État et religion au Moyen-Orient de 1876 à 1980


  1. Analyse critique (notée sur 10 points)

Faites le commentaire composé des 9 documents proposés, en soulignant leur intérêt et leurs limites éventuelles pour la compréhension du thème.

  1. Exploitation adaptée à un niveau donné (notée sur 10 points)

Rédigez un écrit de synthèse, résultant de l’analyse critique des documents et visant à la transmission d’un savoir raisonné, en mettant en évidence les notions, les connaissances et les documents ou extraits de documents que vous jugerez utiles à un enseignement d’histoire au niveau que vous aurez choisi.
Document 1 : Supplique présentée au Shah entre le 20 et le 21 juillet 1906, Texte traduit du persan et publié dans la Revue du monde musulman, I, &, novembre 1906, p. 88-90, cité dans le Moyen-Orient par les textes, Armand Colin, Paris, 2011, p. 46-48.
Ô Roi qui aimes tes sujets ! Ô Seigneur de la Perse ! Tu te considères toi-même comme l’ombre de ce Dieu sur la terre, comme le Père de ta Nation ! Dieu qui a fait de toi le berger de son troupeau, et c’est entre tes mains qu’il a remis le soin de sa sécurité. Or, ne vois-tu pas ce que l’injustice de tes serviteurs fait éprouver aux hommes de la Perse ! N’entends-tu pas quels cris montent jusqu’aux cieux, au sujet de leurs violences, des cris tels qu’Edouard VII, à l’autre bout du monde, les a entendus1, et a intercédé auprès de toi pour les malheureux qui les poussaient ? Vois ! Le monde entier a pris en pitié cette misérable nation et tu n’as rien compris. [...]

Ô ombre de Dieu ! Comment peux-tu admettre que, pour le bon plaisir d’une poignée d’êtres sans pitié et plus infâmes que Chirm2, des millions et des millions de créatures – qui sont entre tes mains un dépôt de Dieu –, soient plongées dans la torture et la souffrance, et n’aient pas de pain pendant le jour, le sommeil durant la nuit ?

Dis ! Ceux-là qui, sur l’ordre de Eîn ed Dowleh3 ont été tués par les balles de tes soldats, ceux-là même qu’on a chassés de Téhéran, Dieu avec quelle ignominie, ceux-là n’avaient-ils donc ni famille, ni enfants ? N’étaient-ils donc pas musulmans ? [...]

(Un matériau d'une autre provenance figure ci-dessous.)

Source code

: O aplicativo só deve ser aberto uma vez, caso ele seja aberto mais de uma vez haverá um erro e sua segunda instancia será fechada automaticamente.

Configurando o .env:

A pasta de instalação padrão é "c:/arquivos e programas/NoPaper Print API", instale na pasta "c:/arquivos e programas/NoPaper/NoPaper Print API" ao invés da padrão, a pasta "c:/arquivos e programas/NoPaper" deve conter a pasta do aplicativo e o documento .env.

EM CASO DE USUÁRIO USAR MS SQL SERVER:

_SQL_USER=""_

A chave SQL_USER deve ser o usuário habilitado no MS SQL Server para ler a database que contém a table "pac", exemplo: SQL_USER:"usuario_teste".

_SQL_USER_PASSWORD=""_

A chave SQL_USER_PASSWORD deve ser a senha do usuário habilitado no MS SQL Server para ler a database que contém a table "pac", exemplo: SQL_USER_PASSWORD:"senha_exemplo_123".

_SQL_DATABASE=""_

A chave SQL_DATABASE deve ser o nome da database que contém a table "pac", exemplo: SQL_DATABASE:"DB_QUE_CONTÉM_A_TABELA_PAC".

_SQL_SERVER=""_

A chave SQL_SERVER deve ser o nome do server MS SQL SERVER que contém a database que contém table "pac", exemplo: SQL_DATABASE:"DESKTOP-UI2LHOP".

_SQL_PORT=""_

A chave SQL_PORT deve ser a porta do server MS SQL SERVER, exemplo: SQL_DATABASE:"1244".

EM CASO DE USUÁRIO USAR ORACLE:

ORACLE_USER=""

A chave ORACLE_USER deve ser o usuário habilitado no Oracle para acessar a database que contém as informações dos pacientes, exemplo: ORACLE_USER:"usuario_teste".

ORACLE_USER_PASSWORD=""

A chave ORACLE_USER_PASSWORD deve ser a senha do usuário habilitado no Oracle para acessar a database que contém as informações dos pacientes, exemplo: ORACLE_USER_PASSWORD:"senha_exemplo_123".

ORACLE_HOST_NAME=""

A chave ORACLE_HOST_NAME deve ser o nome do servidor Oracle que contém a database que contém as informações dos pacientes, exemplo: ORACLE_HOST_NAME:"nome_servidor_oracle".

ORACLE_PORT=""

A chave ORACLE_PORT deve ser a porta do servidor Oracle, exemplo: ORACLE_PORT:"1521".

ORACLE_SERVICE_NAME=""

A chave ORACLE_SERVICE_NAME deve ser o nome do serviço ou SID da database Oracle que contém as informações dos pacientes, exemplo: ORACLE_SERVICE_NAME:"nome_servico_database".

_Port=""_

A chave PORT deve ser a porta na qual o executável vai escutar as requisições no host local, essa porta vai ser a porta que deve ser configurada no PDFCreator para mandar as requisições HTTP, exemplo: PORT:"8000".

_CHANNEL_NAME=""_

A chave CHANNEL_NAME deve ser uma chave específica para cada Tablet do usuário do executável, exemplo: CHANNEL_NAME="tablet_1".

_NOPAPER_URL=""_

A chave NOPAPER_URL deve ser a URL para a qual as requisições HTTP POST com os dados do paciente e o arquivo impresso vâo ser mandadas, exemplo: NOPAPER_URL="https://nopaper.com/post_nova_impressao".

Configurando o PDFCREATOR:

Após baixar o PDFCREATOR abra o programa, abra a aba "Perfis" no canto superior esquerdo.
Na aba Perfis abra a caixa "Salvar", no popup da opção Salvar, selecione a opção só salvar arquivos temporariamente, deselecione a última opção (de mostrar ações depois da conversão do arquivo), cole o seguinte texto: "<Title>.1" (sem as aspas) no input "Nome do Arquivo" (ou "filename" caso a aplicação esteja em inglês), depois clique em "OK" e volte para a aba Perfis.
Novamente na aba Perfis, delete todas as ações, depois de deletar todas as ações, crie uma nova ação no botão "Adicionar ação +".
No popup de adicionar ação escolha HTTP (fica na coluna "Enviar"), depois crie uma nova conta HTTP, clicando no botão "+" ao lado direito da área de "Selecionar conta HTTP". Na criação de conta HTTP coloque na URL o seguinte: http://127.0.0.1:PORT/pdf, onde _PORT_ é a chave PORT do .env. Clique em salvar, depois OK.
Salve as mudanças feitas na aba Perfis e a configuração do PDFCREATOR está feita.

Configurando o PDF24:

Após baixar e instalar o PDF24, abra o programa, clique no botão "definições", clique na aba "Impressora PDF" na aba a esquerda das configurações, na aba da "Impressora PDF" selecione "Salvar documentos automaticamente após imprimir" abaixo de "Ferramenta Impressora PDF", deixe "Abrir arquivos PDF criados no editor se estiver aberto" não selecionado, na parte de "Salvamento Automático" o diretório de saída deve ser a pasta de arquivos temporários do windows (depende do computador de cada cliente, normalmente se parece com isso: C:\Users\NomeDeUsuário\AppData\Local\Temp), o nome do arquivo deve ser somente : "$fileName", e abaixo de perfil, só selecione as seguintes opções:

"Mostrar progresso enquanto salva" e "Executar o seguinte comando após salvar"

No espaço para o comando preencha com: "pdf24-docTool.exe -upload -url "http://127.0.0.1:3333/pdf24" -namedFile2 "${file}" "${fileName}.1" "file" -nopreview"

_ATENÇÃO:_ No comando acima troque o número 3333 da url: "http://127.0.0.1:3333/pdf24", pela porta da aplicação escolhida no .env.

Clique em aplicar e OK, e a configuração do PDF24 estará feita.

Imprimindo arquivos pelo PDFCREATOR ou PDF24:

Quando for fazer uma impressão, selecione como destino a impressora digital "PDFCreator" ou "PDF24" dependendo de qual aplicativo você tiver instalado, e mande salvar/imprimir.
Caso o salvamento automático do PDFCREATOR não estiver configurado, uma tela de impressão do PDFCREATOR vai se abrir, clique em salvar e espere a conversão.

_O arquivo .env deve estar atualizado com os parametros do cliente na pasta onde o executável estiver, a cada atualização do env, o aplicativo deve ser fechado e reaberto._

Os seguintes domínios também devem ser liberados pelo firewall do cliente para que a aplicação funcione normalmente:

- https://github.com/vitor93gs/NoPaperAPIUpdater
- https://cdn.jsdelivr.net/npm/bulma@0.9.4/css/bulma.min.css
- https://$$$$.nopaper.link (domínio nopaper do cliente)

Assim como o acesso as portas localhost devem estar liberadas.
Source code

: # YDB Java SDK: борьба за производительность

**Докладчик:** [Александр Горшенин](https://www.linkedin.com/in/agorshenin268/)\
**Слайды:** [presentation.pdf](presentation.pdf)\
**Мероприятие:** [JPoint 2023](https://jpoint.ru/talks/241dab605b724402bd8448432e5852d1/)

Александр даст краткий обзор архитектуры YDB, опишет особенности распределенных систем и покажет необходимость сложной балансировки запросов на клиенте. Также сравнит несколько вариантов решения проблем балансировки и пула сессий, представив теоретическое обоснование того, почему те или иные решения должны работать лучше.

Eh bien ! Tes serviteurs, eux aussi, pillent d’un côté ta nation et de l’autre ne permettent que la voix de ton peuple parvienne à tes oreilles. Faut-il, ô Roi, que tes fils te fassent parvenir leurs doléances par l’entremise de la Légation d’Angleterre et que ces misérables impies te disent alors : « N’écoute pas ! Ce sont des bâbis! Ce sont des républicains : ils ne veulent pas de roi et cherchent à détruire ton empire. » [...]

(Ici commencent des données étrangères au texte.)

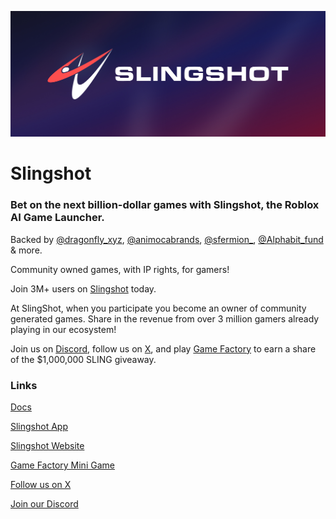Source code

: ![Slingshot logo and name on top of a dark blue background](https://raw.githubusercontent.com/slingshotdao/.github/main/profile/logo.jpg)
# Slingshot
### Bet on the next billion-dollar games with Slingshot, the Roblox AI Game Launcher.

Backed by [@dragonfly_xyz](https://x.com/dragonfly_xyz), [@animocabrands](https://x.com/animocabrands), [@sfermion_](https://x.com/sfermion_), [@Alphabit_fund](https://x.com/Alphabit_fund) & more.

Community owned games, with IP rights, for gamers!

Join 3M+ users on [Slingshot](https://slingshotdao.com) today.

At SlingShot, when you participate you become an owner of community generated games. Share in the revenue from over 3 million gamers already playing in our ecosystem!

Join us on [Discord](https://discord.gg/slingshotdao), follow us on [X](https://x.com/intent/user?screen_name=slingshotdao&utm_source=github), and play [Game Factory](https://gf.slingshotdao.com?f=0x6151edb508571d3dc1258385763ffcc940be6ac2) to earn a share of the $1,000,000 SLING giveaway.

### Links
[Docs](https://docs.slingshotdao.com/slingshot-dao)

[Slingshot App](https://app.slingshotdao.com)

[Slingshot Website](https://slingshotdao.com)

[Game Factory Mini Game](https://gf.slingshotdao.com?f=0x6151edb508571d3dc1258385763ffcc940be6ac2)

[Follow us on X](https://x.com/intent/user?screen_name=slingshotdao&utm_source=github)

[Join our Discord](https://discord.gg/slingshotdao)

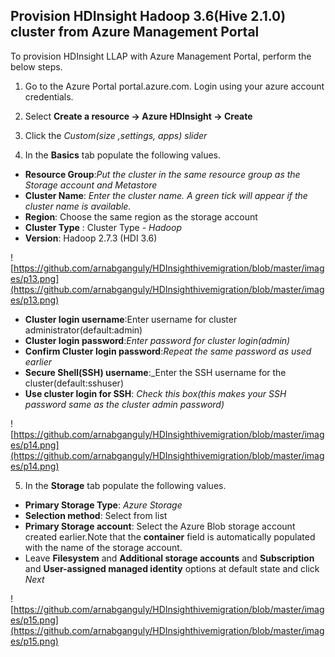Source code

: ## Provision HDInsight Hadoop 3.6(Hive 2.1.0) cluster from Azure Management Portal

To provision HDInsight LLAP with Azure Management Portal, perform the below steps.

1.  Go to the Azure Portal portal.azure.com. Login using your azure account credentials.
    
2.  Select  **Create a resource -> Azure HDInsight -> Create**
    
3.  Click the  _Custom(size ,settings, apps) slider_
    
4.  In the  **Basics**  tab populate the following values.
    
-   **Resource Group**:_Put the cluster in the same resource group as the Storage account and Metastore_
-   **Cluster Name**:  _Enter the cluster name. A green tick will appear if the cluster name is available._
- **Region**: Choose the same region as the storage account
-   **Cluster Type**  : Cluster Type -  _Hadoop_
-  **Version**: Hadoop 2.7.3 (HDI 3.6)

![https://github.com/arnabganguly/HDInsighthivemigration/blob/master/images/p13.png](https://github.com/arnabganguly/HDInsighthivemigration/blob/master/images/p13.png)

-   **Cluster login username**:Enter username for cluster administrator(default:admin)
-   **Cluster login password**:_Enter password for cluster login(admin)_
-   **Confirm Cluster login password**:_Repeat the same password as used earlier_
- **Secure Shell(SSH) username**:_Enter the SSH username for the cluster(default:sshuser)
- **Use cluster login for SSH**: *Check this box(this makes your SSH password same as the cluster admin password)*

![https://github.com/arnabganguly/HDInsighthivemigration/blob/master/images/p14.png](https://github.com/arnabganguly/HDInsighthivemigration/blob/master/images/p14.png)

5. In the  **Storage**  tab populate the following values.

-   **Primary Storage Type**:  _Azure Storage_
- **Selection method**: Select from list
-   **Primary Storage account**: Select the Azure Blob storage account created earlier.Note that the  **container**  field is automatically populated with the name of the storage account.
-   Leave  **Filesystem**  and  **Additional storage accounts**  and  **Subscription**  and  **User-assigned managed identity**  options at default state and click  _Next_

![https://github.com/arnabganguly/HDInsighthivemigration/blob/master/images/p15.png](https://github.com/arnabganguly/HDInsighthivemigration/blob/master/images/p15.png)
<!--stackedit_data:
eyJoaXN0b3J5IjpbNTYwNjgzMTA0LDU2MTY1NzQyMiw3Mjk3Mz
UxMTQsNzcyMTQ2MzI5XX0=
-->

Ah ! Cesse de mettre la parole de Hocein pacha, voleur karabaghi, au-dessus de celle de Seyyid Mohammed, Moujtehed musulman5. [...]

Ô Padishah de l’Islam ! Tu dis : je suis musulman et je crains Dieu. Pourquoi, dès lors n’acceptes-tu pas le Qoran ? Pourquoi ne ne le laisses-tu pas ordonner au milieu de ta nation5, toi restant pur et sans péché ? [...]

Nous sommes tes sujets, mais nous sommes des esclaves de Dieu et des fils de la Perse ! Puisses-tu vivre longtemps, mais vive la Perse !

1On sait qu’en même temps qu’ils se réfugiaient à la Légation d’Angleterre, les Persans adressaient un long télégramme à Edouard VII. (Note du traducteur)

2Chirm, objet de l’exécration persane, est le nom d général qui tua Hocein (Hossein), le seigneur des confesseurs, dans les plaines de Kerbala [en 680]. (Ndt)

3 Eîn ed Dowleh (‘Ayn al-Dawla) est le Premier ministre du Shah (il démissionnera fin juillet).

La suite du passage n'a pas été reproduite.